1,500 Foot Broadcast Aerial Apparently Dies Under Threat of FAA Rejection

Remember the 1,500-foot broadcast town which was to bring McHenry County College $6 million?

McHenry County Blog broke the story March 1, 2008, that the MCC board was being approached by BMB Communications Management’s John Maguire to build a broadcast tower.

That was the meeting during which former MCC President Walt Packard to keep me from taking more pictures through the wire mesh safety windows of the board room. They wrapped the room in plastic.

The MCC Board also broke the Open Meetings Law by forcing taxpayers and media out of the building before it was over.

Eleven months later (Feb. 2, 2008), BMB issued a press release announcing it wanted to build a 1,500-foot tower on college property, MCC would get $6 million for 3.6 acres, the release said. (Note, the college did not issue the press release; the company wanting to lease the land did.)

How high is 1,500 feet?

Taller that the Sears, oops, Willis Tower, which tops out at 1,450 feet. You can see the height of the Eiffel Tower and the existing 300-foot FM aerial superimposed above on Chicago’s skyline.

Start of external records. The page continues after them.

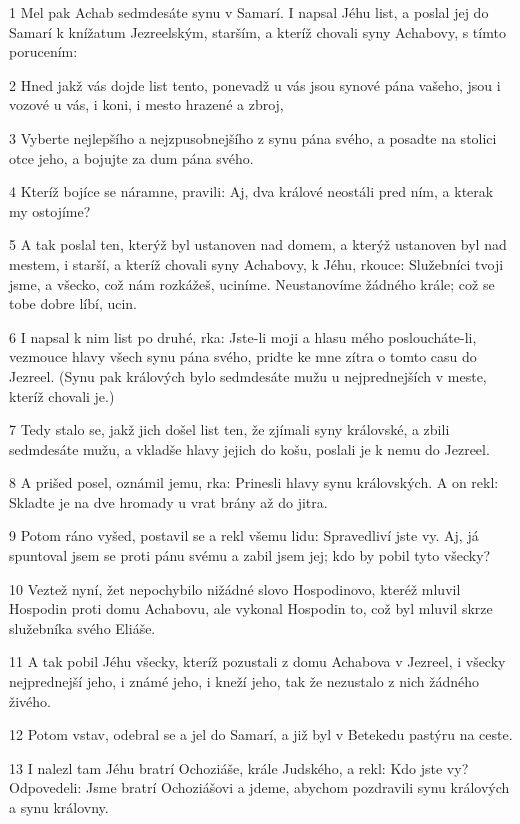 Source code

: \par 1 Mel pak Achab sedmdesáte synu v Samarí. I napsal Jéhu list, a poslal jej do Samarí k knížatum Jezreelským, starším, a kteríž chovali syny Achabovy, s tímto porucením:
\par 2 Hned jakž vás dojde list tento, ponevadž u vás jsou synové pána vašeho, jsou i vozové u vás, i koni, i mesto hrazené a zbroj,
\par 3 Vyberte nejlepšího a nejzpusobnejšího z synu pána svého, a posadte na stolici otce jeho, a bojujte za dum pána svého.
\par 4 Kteríž bojíce se náramne, pravili: Aj, dva králové neostáli pred ním, a kterak my ostojíme?
\par 5 A tak poslal ten, kterýž byl ustanoven nad domem, a kterýž ustanoven byl nad mestem, i starší, a kteríž chovali syny Achabovy, k Jéhu, rkouce: Služebníci tvoji jsme, a všecko, což nám rozkážeš, uciníme. Neustanovíme žádného krále; což se tobe dobre líbí, ucin.
\par 6 I napsal k nim list po druhé, rka: Jste-li moji a hlasu mého posloucháte-li, vezmouce hlavy všech synu pána svého, pridte ke mne zítra o tomto casu do Jezreel. (Synu pak králových bylo sedmdesáte mužu u nejprednejších v meste, kteríž chovali je.)
\par 7 Tedy stalo se, jakž jich došel list ten, že zjímali syny královské, a zbili sedmdesáte mužu, a vkladše hlavy jejich do košu, poslali je k nemu do Jezreel.
\par 8 A prišed posel, oznámil jemu, rka: Prinesli hlavy synu královských. A on rekl: Skladte je na dve hromady u vrat brány až do jitra.
\par 9 Potom ráno vyšed, postavil se a rekl všemu lidu: Spravedliví jste vy. Aj, já spuntoval jsem se proti pánu svému a zabil jsem jej; kdo by pobil tyto všecky?
\par 10 Veztež nyní, žet nepochybilo nižádné slovo Hospodinovo, kteréž mluvil Hospodin proti domu Achabovu, ale vykonal Hospodin to, což byl mluvil skrze služebníka svého Eliáše.
\par 11 A tak pobil Jéhu všecky, kteríž pozustali z domu Achabova v Jezreel, i všecky nejprednejší jeho, i známé jeho, i kneží jeho, tak že nezustalo z nich žádného živého.
\par 12 Potom vstav, odebral se a jel do Samarí, a již byl v Betekedu pastýru na ceste.
\par 13 I nalezl tam Jéhu bratrí Ochoziáše, krále Judského, a rekl: Kdo jste vy? Odpovedeli: Jsme bratrí Ochoziášovi a jdeme, abychom pozdravili synu králových a synu královny.
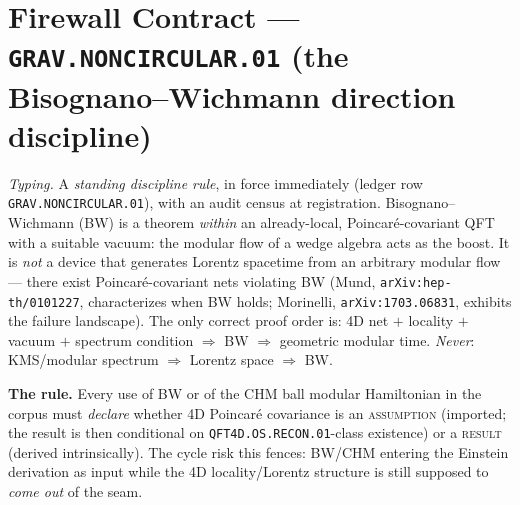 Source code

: \section*{Firewall Contract --- \texttt{GRAV.NONCIRCULAR.01} (the Bisognano--Wichmann direction discipline)}
\noindent\emph{Typing.} A \emph{standing discipline rule}, in force immediately (ledger row
\texttt{GRAV.NONCIRCULAR.01}), with an audit census at registration.  Bisognano--Wichmann (BW)
is a theorem \emph{within} an already-local, Poincar\'e-covariant QFT with a suitable vacuum:
the modular flow of a wedge algebra acts as the boost.  It is \emph{not} a device that generates
Lorentz spacetime from an arbitrary modular flow --- there exist Poincar\'e-covariant nets
violating BW (Mund, \texttt{arXiv:hep-th/0101227}, characterizes when BW holds; Morinelli,
\texttt{arXiv:1703.06831}, exhibits the failure landscape).  The only correct proof order is:
4D net $+$ locality $+$ vacuum $+$ spectrum condition $\Rightarrow$ BW $\Rightarrow$ geometric
modular time.  \emph{Never}: KMS/modular spectrum $\Rightarrow$ Lorentz space $\Rightarrow$ BW.

\par\smallskip\noindent\textbf{The rule.}  Every use of BW or of the CHM ball modular
Hamiltonian in the corpus must \emph{declare} whether 4D Poincar\'e covariance is an
\textsc{assumption} (imported; the result is then conditional on
\texttt{QFT4D.OS.RECON.01}-class existence) or a \textsc{result} (derived intrinsically).  The
cycle risk this fences: BW/CHM entering the Einstein derivation as input while the 4D
locality/Lorentz structure is still supposed to \emph{come out} of the seam.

Tonight at the MCC board meeting, after suggesting the board might want to go into secret session to discuss real estate, the board, in open meeting, heard that local BMB attorney Tom Zanck had called with regard to that broadcast tower.

Zanck conveyed the information that BMB’s tower experts had determined that the FAA would likely not approve of what BMB had proposed.

Similar information has reached my ears from local pilots.

“It is likely, according to their experts, that the FAA would not approve the tower as proposed.”

The attorney said the board could use due diligence to ask BMB’s experts to provide greater clarification.

“If you do nothing, Zanck can exercise (a clause to get out of the deal.”

“We knew going into this (was unlikely to be approved),” board member Barbara Walter said. “There is no sense in going on. I’d just let them out.”

When she added,

“We enjoyed every moment of it,”

she drew laughter in the room.

“Let them do their thing and let them out of it,” Board President George Lowe added.

Later in the hall, Lowe said that the tower he had seen in Oklahoma had three television broadcast towers. Previously, Maguire had only talked about one.